Data excerpts: Begin

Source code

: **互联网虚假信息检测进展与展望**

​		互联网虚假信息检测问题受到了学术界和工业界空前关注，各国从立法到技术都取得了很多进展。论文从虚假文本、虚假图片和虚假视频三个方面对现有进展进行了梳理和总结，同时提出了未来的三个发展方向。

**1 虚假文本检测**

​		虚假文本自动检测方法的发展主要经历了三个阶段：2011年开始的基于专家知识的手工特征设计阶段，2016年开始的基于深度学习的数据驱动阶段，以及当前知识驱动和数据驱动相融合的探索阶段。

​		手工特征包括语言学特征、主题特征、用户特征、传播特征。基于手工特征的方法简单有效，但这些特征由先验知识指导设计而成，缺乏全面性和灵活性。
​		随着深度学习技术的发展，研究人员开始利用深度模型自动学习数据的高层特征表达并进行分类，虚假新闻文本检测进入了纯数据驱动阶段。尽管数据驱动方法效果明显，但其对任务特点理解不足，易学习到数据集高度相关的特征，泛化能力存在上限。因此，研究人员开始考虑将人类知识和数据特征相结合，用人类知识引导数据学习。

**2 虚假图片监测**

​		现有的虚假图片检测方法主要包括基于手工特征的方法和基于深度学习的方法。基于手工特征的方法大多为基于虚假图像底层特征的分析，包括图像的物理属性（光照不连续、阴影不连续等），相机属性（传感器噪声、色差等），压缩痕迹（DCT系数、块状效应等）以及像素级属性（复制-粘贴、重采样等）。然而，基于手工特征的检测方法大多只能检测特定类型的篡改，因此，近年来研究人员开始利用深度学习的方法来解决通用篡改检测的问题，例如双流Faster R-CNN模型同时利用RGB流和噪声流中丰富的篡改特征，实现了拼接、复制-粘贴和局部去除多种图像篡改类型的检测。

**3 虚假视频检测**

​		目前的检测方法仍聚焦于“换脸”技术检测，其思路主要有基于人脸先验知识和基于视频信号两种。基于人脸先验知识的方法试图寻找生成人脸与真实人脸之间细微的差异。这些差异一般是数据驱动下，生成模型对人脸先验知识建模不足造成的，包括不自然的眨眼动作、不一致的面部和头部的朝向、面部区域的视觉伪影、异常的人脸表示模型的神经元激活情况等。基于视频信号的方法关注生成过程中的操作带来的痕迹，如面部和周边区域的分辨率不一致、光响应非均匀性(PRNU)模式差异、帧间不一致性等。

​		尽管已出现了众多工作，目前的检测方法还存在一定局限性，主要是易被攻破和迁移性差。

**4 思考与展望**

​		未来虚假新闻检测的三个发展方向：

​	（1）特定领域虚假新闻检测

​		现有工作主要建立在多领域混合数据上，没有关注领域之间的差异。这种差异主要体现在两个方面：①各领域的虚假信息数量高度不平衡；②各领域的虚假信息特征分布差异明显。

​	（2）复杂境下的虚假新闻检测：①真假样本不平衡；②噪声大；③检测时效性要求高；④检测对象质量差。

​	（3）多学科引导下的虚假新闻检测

Data excerpts: End

Your task is to return all of the material exactly.

■ Task output
Source code

: **互联网虚假信息检测进展与展望**

​		互联网虚假信息检测问题受到了学术界和工业界空前关注，各国从立法到技术都取得了很多进展。论文从虚假文本、虚假图片和虚假视频三个方面对现有进展进行了梳理和总结，同时提出了未来的三个发展方向。

**1 虚假文本检测**

​		虚假文本自动检测方法的发展主要经历了三个阶段：2011年开始的基于专家知识的手工特征设计阶段，2016年开始的基于深度学习的数据驱动阶段，以及当前知识驱动和数据驱动相融合的探索阶段。

​		手工特征包括语言学特征、主题特征、用户特征、传播特征。基于手工特征的方法简单有效，但这些特征由先验知识指导设计而成，缺乏全面性和灵活性。
​		随着深度学习技术的发展，研究人员开始利用深度模型自动学习数据的高层特征表达并进行分类，虚假新闻文本检测进入了纯数据驱动阶段。尽管数据驱动方法效果明显，但其对任务特点理解不足，易学习到数据集高度相关的特征，泛化能力存在上限。因此，研究人员开始考虑将人类知识和数据特征相结合，用人类知识引导数据学习。

**2 虚假图片监测**

​		现有的虚假图片检测方法主要包括基于手工特征的方法和基于深度学习的方法。基于手工特征的方法大多为基于虚假图像底层特征的分析，包括图像的物理属性（光照不连续、阴影不连续等），相机属性（传感器噪声、色差等），压缩痕迹（DCT系数、块状效应等）以及像素级属性（复制-粘贴、重采样等）。然而，基于手工特征的检测方法大多只能检测特定类型的篡改，因此，近年来研究人员开始利用深度学习的方法来解决通用篡改检测的问题，例如双流Faster R-CNN模型同时利用RGB流和噪声流中丰富的篡改特征，实现了拼接、复制-粘贴和局部去除多种图像篡改类型的检测。

**3 虚假视频检测**

​		目前的检测方法仍聚焦于“换脸”技术检测，其思路主要有基于人脸先验知识和基于视频信号两种。基于人脸先验知识的方法试图寻找生成人脸与真实人脸之间细微的差异。这些差异一般是数据驱动下，生成模型对人脸先验知识建模不足造成的，包括不自然的眨眼动作、不一致的面部和头部的朝向、面部区域的视觉伪影、异常的人脸表示模型的神经元激活情况等。基于视频信号的方法关注生成过程中的操作带来的痕迹，如面部和周边区域的分辨率不一致、光响应非均匀性(PRNU)模式差异、帧间不一致性等。

​		尽管已出现了众多工作，目前的检测方法还存在一定局限性，主要是易被攻破和迁移性差。

**4 思考与展望**

​		未来虚假新闻检测的三个发展方向：

​	（1）特定领域虚假新闻检测

​		现有工作主要建立在多领域混合数据上，没有关注领域之间的差异。这种差异主要体现在两个方面：①各领域的虚假信息数量高度不平衡；②各领域的虚假信息特征分布差异明显。

​	（2）复杂境下的虚假新闻检测：①真假样本不平衡；②噪声大；③检测时效性要求高；④检测对象质量差。

​	（3）多学科引导下的虚假新闻检测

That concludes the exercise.